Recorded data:
════

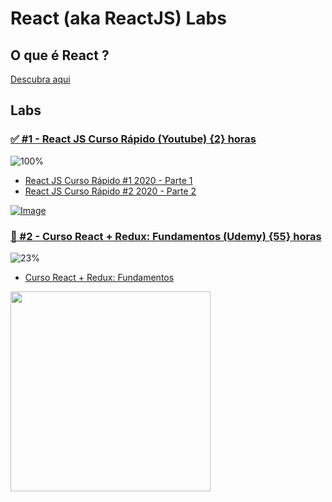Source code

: # React (aka ReactJS) Labs

## O que é React ?

[Descubra aqui](https://pt-br.reactjs.org/)

## Labs

### [✅ #1 - React JS Curso Rápido (Youtube) {2} horas](https://www.youtube.com/watch?v=XQxitgyZ_S4)

![100%](https://progress-bar.dev/100)

- [React JS Curso Rápido #1 2020 - Parte 1](https://www.youtube.com/watch?v=XQxitgyZ_S4)
- [React JS Curso Rápido #2 2020 - Parte 2](https://www.youtube.com/watch?v=GJ8Vm-h0V8I)

[![Image](https://img.youtube.com/vi/XQxitgyZ_S4/mqdefault.jpg)](https://www.youtube.com/watch?v=XQxitgyZ_S4)

### [🚧 #2 - Curso React + Redux: Fundamentos (Udemy) {55} horas](https://www.udemy.com/course/react-redux-pt/)

![23%](https://progress-bar.dev/23)

- [Curso React + Redux: Fundamentos](https://www.udemy.com/course/react-redux-pt/)

<img src="https://img-c.udemycdn.com/course/480x270/1076168_b0b9_2.jpg" data-canonical-src="https://img-c.udemycdn.com/course/480x270/1076168_b0b9_2.jpg" width="320px" />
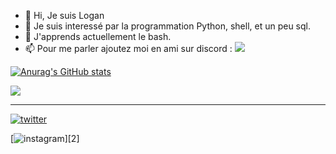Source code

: - 👋 Hi, Je suis Logan
- 👀 Je suis interessé par la programmation Python, shell, et un peu sql.
- 🌱 J'apprends actuellement le bash.
- 📫 Pour me parler ajoutez moi en ami sur discord : ![](https://dcbadge.vercel.app/api/shield/297854445973274635)

[![Anurag's GitHub stats](https://github-readme-stats.vercel.app/api?username=The8Golden&theme=radical)](https://github.com/anuraghazra/github-readme-stats)

<a href="https://github.com/anuraghazra/github-readme-stats">
  <img align="center" src="https://github-readme-stats.vercel.app/api/top-langs/?username=The8Golden&theme=radical" />
</a>

<hr/>

[![twitter](https://github.com/shikhar1020jais1/Git-Social/blob/master/Icons/Twitter1.png (Twitter))][1]

[1]: https://twitter.com/VersavelLogan1

[![instagram](https://github.com/shikhar1020jais1/Git-Social/blob/master/Icons/Instagram.png (Instagram))][2]
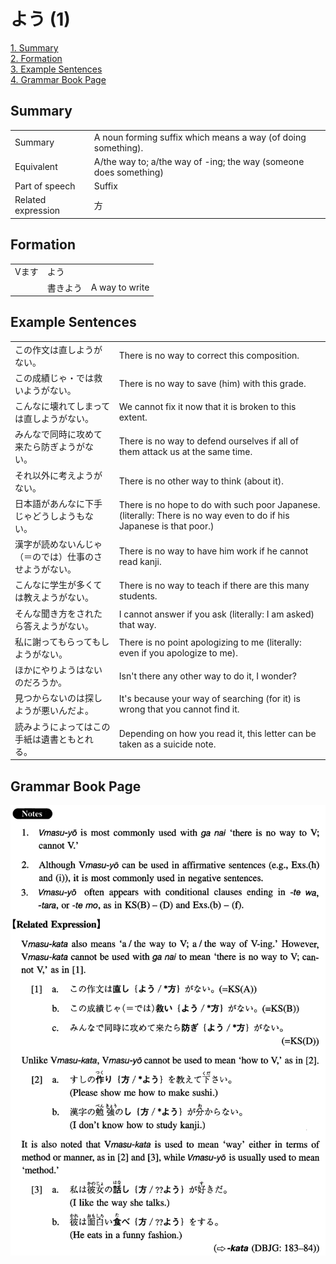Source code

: # よう (1)

[1. Summary](#summary)<br>
[2. Formation](#formation)<br>
[3. Example Sentences](#example-sentences)<br>
[4. Grammar Book Page](#grammar-book-page)<br>


## Summary

<table><tr>   <td>Summary</td>   <td>A noun forming suffix which means a way (of doing something).</td></tr><tr>   <td>Equivalent</td>   <td>A/the way to; a/the way of -ing; the way (someone does something)</td></tr><tr>   <td>Part of speech</td>   <td>Suffix</td></tr><tr>   <td>Related expression</td>   <td>方</td></tr></table>

## Formation

<table class="table"><tbody><tr class="tr head"><td class="td"><span class="bold">Vます</span></td><td class="td"><span class="concept">よう</span></td><td class="td"></td></tr><tr class="tr"><td class="td"></td><td class="td"><span>書き</span><span class="concept">よう</span></td><td class="td"><span>A way to write</span></td></tr></tbody></table>

## Example Sentences

<table><tr>   <td>この作文は直しようがない。</td>   <td>There is no way to correct this composition.</td></tr><tr>   <td>この成績じゃ・では救いようがない。</td>   <td>There is no way to save (him) with this grade.</td></tr><tr>   <td>こんなに壊れてしまっては直しようがない。</td>   <td>We cannot fix it now that it is broken to this extent.</td></tr><tr>   <td>みんなで同時に攻めて来たら防ぎようがない。</td>   <td>There is no way to defend ourselves if all of them attack us at the same time.</td></tr><tr>   <td>それ以外に考えようがない。</td>   <td>There is no other way to think (about it).</td></tr><tr>   <td>日本語があんなに下手じゃどうしようもない。</td>   <td>There is no hope to do with such poor Japanese. (literally: There is no way even to do if his Japanese is that poor.)</td></tr><tr>   <td>漢字が読めないんじゃ（＝のでは）仕事のさせようがない。</td>   <td>There is no way to have him work if he cannot read kanji.</td></tr><tr>   <td>こんなに学生が多くては教えようがない。</td>   <td>There is no way to teach if there are this many students.</td></tr><tr>   <td>そんな聞き方をされたら答えようがない。</td>   <td>I cannot answer if you ask (literally: I am asked) that way.</td></tr><tr>   <td>私に謝ってもらってもしようがない。</td>   <td>There is no point apologizing to me (literally: even if you apologize to me).</td></tr><tr>   <td>ほかにやりようはないのだろうか。</td>   <td>Isn't there any other way to do it, I wonder?</td></tr><tr>   <td>見つからないのは探しようが悪いんだよ。</td>   <td>It's because your way of searching (for it) is wrong that you cannot find it.</td></tr><tr>   <td>読みようによってはこの手紙は遺書ともとれる。</td>   <td>Depending on how you read it, this letter can be taken as a suicide note.</td></tr></table>

## Grammar Book Page

![](../img/Intermediateよう1.png)

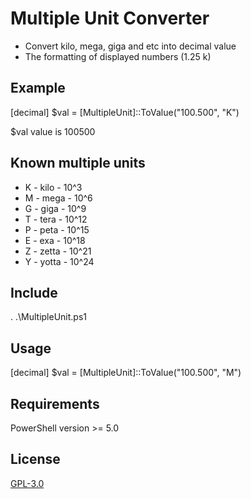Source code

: # Multiple Unit Converter

* Convert kilo, mega, giga and etc into decimal value
* The formatting of displayed numbers (1.25 k)

## Example 
[decimal] $val = [MultipleUnit]::ToValue("100.500", "K")

$val value is 100500

## Known multiple units
* K - kilo - 10^3
* M - mega - 10^6
* G - giga - 10^9
* T - tera - 10^12
* P - peta - 10^15
* E - exa - 10^18
* Z - zetta - 10^21
* Y - yotta - 10^24

## Include
. .\MultipleUnit.ps1

## Usage
[decimal] $val = [MultipleUnit]::ToValue("100.500", "M")

## Requirements
PowerShell version >= 5.0

## License
[GPL-3.0](https://github.com/Quake4/MultipleUnit/blob/master/LICENSE)

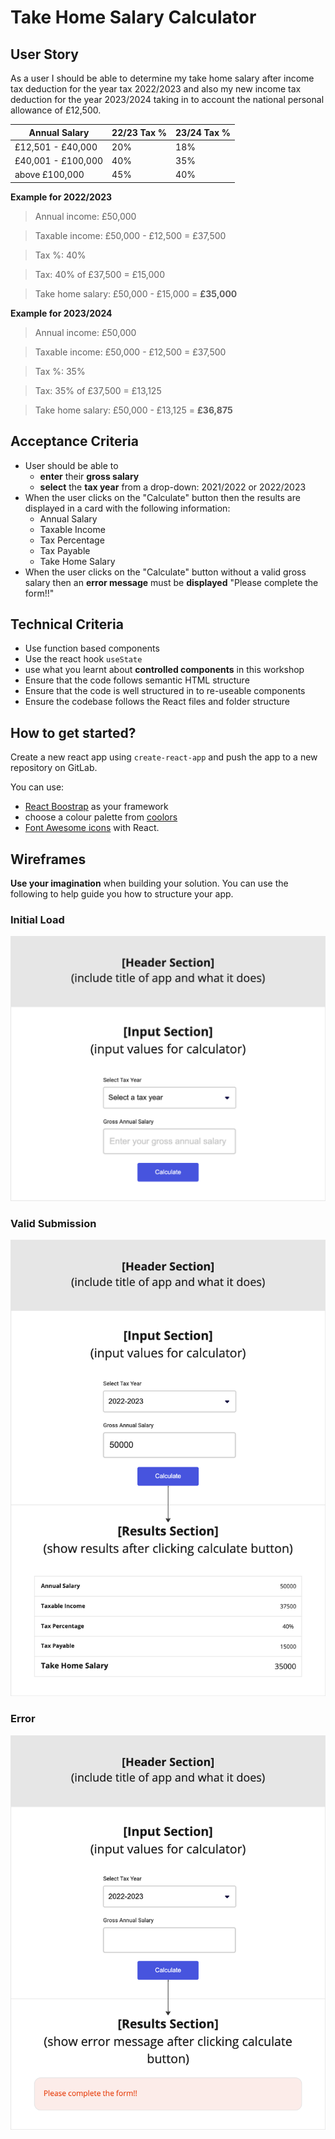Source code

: # Take Home Salary Calculator

## User Story

As a user I should be able to determine my take home salary after income tax deduction for the year tax 2022/2023 and also my new income tax deduction for the year 2023/2024 taking in to account the national personal allowance of £12,500.

| Annual Salary      | 22/23 Tax % | 23/24 Tax % |
| ------------------ | ----------- | ----------- |
| £12,501 - £40,000  | 20%         | 18%         |
| £40,001 - £100,000 | 40%         | 35%         |
| above £100,000     | 45%         | 40%         |

**Example for 2022/2023**

> Annual income: £50,000

> Taxable income: £50,000 - £12,500 = £37,500

> Tax %: 40%

> Tax: 40% of £37,500 = £15,000

> Take home salary: £50,000 - £15,000 = **£35,000**

**Example for 2023/2024**

> Annual income: £50,000

> Taxable income: £50,000 - £12,500 = £37,500

> Tax %: 35%

> Tax: 35% of £37,500 = £13,125

> Take home salary: £50,000 - £13,125 = **£36,875**

## Acceptance Criteria

- User should be able to
  - **enter** their **gross salary**
  - **select** the **tax year** from a drop-down: 2021/2022 or 2022/2023
- When the user clicks on the "Calculate" button then the results are displayed in a card with the following information:
  - Annual Salary
  - Taxable Income
  - Tax Percentage
  - Tax Payable
  - Take Home Salary
- When the user clicks on the "Calculate" button without a valid gross salary then an **error message** must be **displayed** "Please complete the form!!"

## Technical Criteria

- Use function based components
- Use the react hook `useState`
- use what you learnt about **controlled components** in this workshop
- Ensure that the code follows semantic HTML structure
- Ensure that the code is well structured in to re-useable components
- Ensure the codebase follows the React files and folder structure

## How to get started?

Create a new react app using `create-react-app` and push the app to a new repository on GitLab.

You can use:

- [React Boostrap](https://react-bootstrap.github.io/) as your framework
- choose a colour palette from [coolors](https://coolors.co/)
- [Font Awesome icons](https://fontawesome.com/v5/docs/web/use-with/react) with React.

## Wireframes

**Use your imagination** when building your solution. You can use the following to help guide you how to structure your app.

### Initial Load

![initial load](./wireframe_initial_state.png)

### Valid Submission

![valid submission](./wireframe_valid_submission.png)

### Error

![error scenario](./wireframe_error.png)
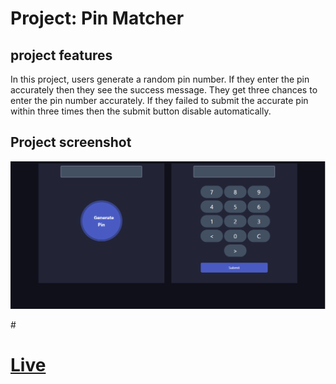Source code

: # Project: Pin Matcher
<h2>project features</h2>
<p>In this project, users generate a random pin number. If they enter the pin accurately then they see the success message. They get three chances to enter the pin number
accurately. If they failed to submit the accurate pin within three times then the submit button disable automatically.</p>
<h2>Project screenshot</h2>
<img src="image/Screenshot_4.png" alt="">

#<h1><a href="https://jahidulbinrafiq.github.io/pin-matcher/">Live</a></h2>


 
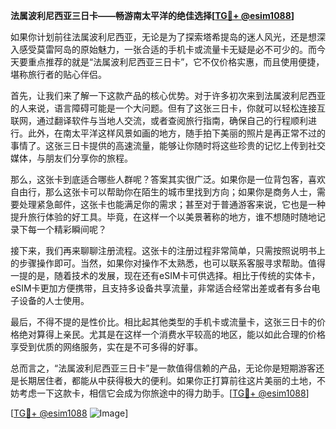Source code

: **法属波利尼西亚三日卡——畅游南太平洋的绝佳选择[[TG💪+ @esim1088](https://t.me/s/esim1088)]**

如果你计划前往法属波利尼西亚，无论是为了探索塔希提岛的迷人风光，还是想深入感受莫雷阿岛的原始魅力，一张合适的手机卡或流量卡无疑是必不可少的。而今天要重点推荐的就是“法属波利尼西亚三日卡”，它不仅价格实惠，而且使用便捷，堪称旅行者的贴心伴侣。

首先，让我们来了解一下这款产品的核心优势。对于许多初次来到法属波利尼西亚的人来说，语言障碍可能是一个大问题。但有了这张三日卡，你就可以轻松连接互联网，通过翻译软件与当地人交流，或者查阅旅行指南，确保自己的行程顺利进行。此外，在南太平洋这样风景如画的地方，随手拍下美丽的照片是再正常不过的事情了。这张三日卡提供的高速流量，能够让你随时将这些珍贵的记忆上传到社交媒体，与朋友们分享你的旅程。

那么，这张卡到底适合哪些人群呢？答案其实很广泛。如果你是一位背包客，喜欢自由行，那么这张卡可以帮助你在陌生的城市里找到方向；如果你是商务人士，需要处理紧急邮件，这张卡也能满足你的需求；甚至对于普通游客来说，它也是一种提升旅行体验的好工具。毕竟，在这样一个以美景著称的地方，谁不想随时随地记录下每一个精彩瞬间呢？

接下来，我们再来聊聊注册流程。这张卡的注册过程非常简单，只需按照说明书上的步骤操作即可。当然，如果你对操作不太熟悉，也可以联系客服寻求帮助。值得一提的是，随着技术的发展，现在还有eSIM卡可供选择。相比于传统的实体卡，eSIM卡更加方便携带，且支持多设备共享流量，非常适合经常出差或者有多台电子设备的人士使用。

最后，不得不提的是性价比。相比起其他类型的手机卡或流量卡，这张三日卡的价格绝对算得上亲民。尤其是在这样一个消费水平较高的地区，能以如此合理的价格享受到优质的网络服务，实在是不可多得的好事。

总而言之，“法属波利尼西亚三日卡”是一款值得信赖的产品，无论你是短期游客还是长期居住者，都能从中获得极大的便利。如果你正打算前往这片美丽的土地，不妨考虑一下这款卡，相信它会成为你旅途中的得力助手。[[TG💪+ @esim1088](https://t.me/s/esim1088)]

[[TG💪+ @esim1088](https://t.me/s/esim1088) ![Image](https://i.postimg.cc/4NQfJmqS/Snipaste-2025-05-13-00-14-12.png)]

════

THE PROBLEM: Go through the lines above and copy any that contain "course".

TASK RESULT:
### [🚧 #2 - Curso React + Redux: Fundamentos (Udemy) {55} horas](https://www.udemy.com/course/react-redux-pt/)
- [Curso React + Redux: Fundamentos](https://www.udemy.com/course/react-redux-pt/)
<img src="https://img-c.udemycdn.com/course/480x270/1076168_b0b9_2.jpg" data-canonical-src="https://img-c.udemycdn.com/course/480x270/1076168_b0b9_2.jpg" width="320px" />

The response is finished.